>>>

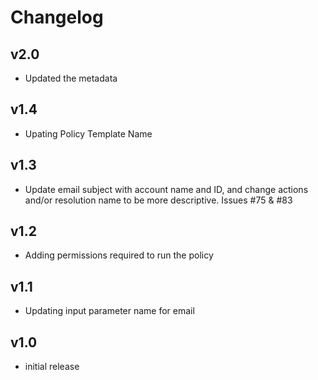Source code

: # Changelog

## v2.0

- Updated the metadata

## v1.4

- Upating Policy Template Name

## v1.3

- Update email subject with account name and ID, and change actions and/or resolution name to be more descriptive. Issues #75 & #83

## v1.2

- Adding permissions required to run the policy

## v1.1

- Updating input parameter name for email

## v1.0

- initial release
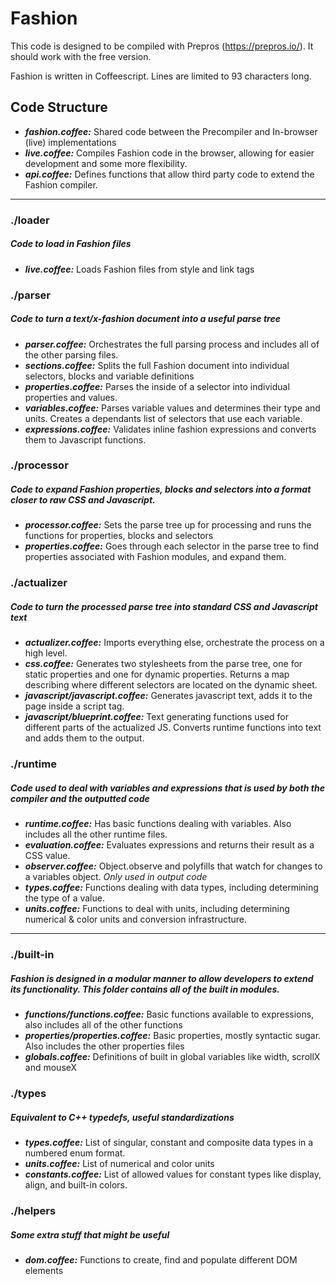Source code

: # Fashion

This code is designed to be compiled with Prepros (https://prepros.io/). It should work with the free version.

Fashion is written in Coffeescript. Lines are limited to 93 characters long.


## Code Structure

* ***fashion.coffee:*** Shared code between the Precompiler and In-browser (live) implementations
* ***live.coffee:*** Compiles Fashion code in the browser, allowing for easier development and some more flexibility.
* ***api.coffee:*** Defines functions that allow third party code to extend the Fashion compiler.

***

### ./loader
##### Code to load in Fashion files

* ***live.coffee:*** Loads Fashion files from style and link tags

### ./parser
##### Code to turn a text/x-fashion document into a useful parse tree

* ***parser.coffee:*** Orchestrates the full parsing process and includes all of the other parsing files.
* ***sections.coffee:*** Splits the full Fashion document into individual selectors, blocks and variable definitions
* ***properties.coffee:*** Parses the inside of a selector into individual properties and values.
* ***variables.coffee:*** Parses variable values and determines their type and units. Creates a dependants list of selectors that use each variable.
* ***expressions.coffee:*** Validates inline fashion expressions and converts them to Javascript functions.

### ./processor
##### Code to expand Fashion properties, blocks and selectors into a format closer to raw CSS and Javascript.

* ***processor.coffee:*** Sets the parse tree up for processing and runs the functions for properties, blocks and selectors
* ***properties.coffee:*** Goes through each selector in the parse tree to find properties associated with Fashion modules, and expand them.

### ./actualizer
##### Code to turn the processed parse tree into standard CSS and Javascript text

* ***actualizer.coffee:*** Imports everything else, orchestrate the process on a high level.
* ***css.coffee:*** Generates two stylesheets from the parse tree, one for static properties and one for dynamic properties. Returns a map describing where different selectors are located on the dynamic sheet.
* ***javascript/javascript.coffee:*** Generates javascript text, adds it to the page inside a script tag.
* ***javascript/blueprint.coffee:*** Text generating functions used for different parts of the actualized JS. Converts runtime functions into text and adds them to the output.

### ./runtime
##### Code used to deal with variables and expressions that is used by both the compiler and the outputted code

* ***runtime.coffee:*** Has basic functions dealing with variables. Also includes all the other runtime files.
* ***evaluation.coffee:*** Evaluates expressions and returns their result as a CSS value.
* ***observer.coffee:*** Object.observe and polyfills that watch for changes to a variables object. *Only used in output code*
* ***types.coffee:*** Functions dealing with data types, including determining the type of a value.
* ***units.coffee:*** Functions to deal with units, including determining numerical & color units and conversion infrastructure.

***

### ./built-in
##### Fashion is designed in a modular manner to allow developers to extend its functionality. This folder contains all of the built in modules.

* ***functions/functions.coffee:*** Basic functions available to expressions, also includes all of the other functions
* ***properties/properties.coffee:*** Basic properties, mostly syntactic sugar. Also includes the other properties files
* ***globals.coffee:*** Definitions of built in global variables like width, scrollX and mouseX

### ./types
##### Equivalent to C++ typedefs, useful standardizations

* ***types.coffee:*** List of singular, constant and composite data types in a numbered enum format.
* ***units.coffee:*** List of numerical and color units
* ***constants.coffee:*** List of allowed values for constant types like display, align, and built-in colors.

### ./helpers
##### Some extra stuff that might be useful

* ***dom.coffee:*** Functions to create, find and populate different DOM elements
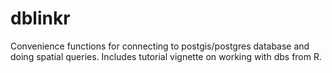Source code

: # dblinkr
Convenience functions for connecting to postgis/postgres database and doing spatial queries. Includes tutorial vignette on working with dbs from R.
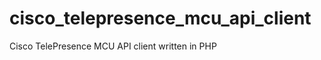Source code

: cisco_telepresence_mcu_api_client
=================================

Cisco TelePresence MCU API client written in PHP
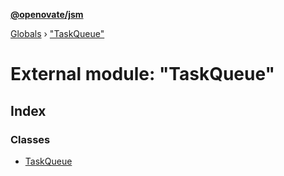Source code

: **[@openovate/jsm](../README.md)**

[Globals](../globals.md) › [&quot;TaskQueue&quot;](_taskqueue_.md)

# External module: "TaskQueue"

## Index

### Classes

* [TaskQueue](../classes/_taskqueue_.taskqueue.md)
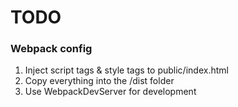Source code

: # TODO

### Webpack config

1. Inject script tags & style tags to public/index.html
2. Copy everything into the /dist folder
3. Use WebpackDevServer for development


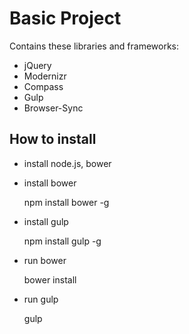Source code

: # Basic Project
Contains these libraries and frameworks:

* jQuery
* Modernizr
* Compass
* Gulp
* Browser-Sync

## How to install
* install node.js, bower
* install bower

    npm install bower -g
    
* install gulp

	npm install gulp -g
	
* run bower

    bower install

* run gulp

	gulp
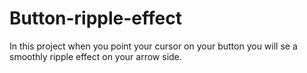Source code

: # Button-ripple-effect
In this project when you point your cursor on your button you will se a smoothly ripple effect on your arrow side.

<<<

TASK => Would you show each line of the listing above that has the string "blocks"?

PROBLEM SOLUTION =>
* ***sections.coffee:*** Splits the full Fashion document into individual selectors, blocks and variable definitions
##### Code to expand Fashion properties, blocks and selectors into a format closer to raw CSS and Javascript.
* ***processor.coffee:*** Sets the parse tree up for processing and runs the functions for properties, blocks and selectors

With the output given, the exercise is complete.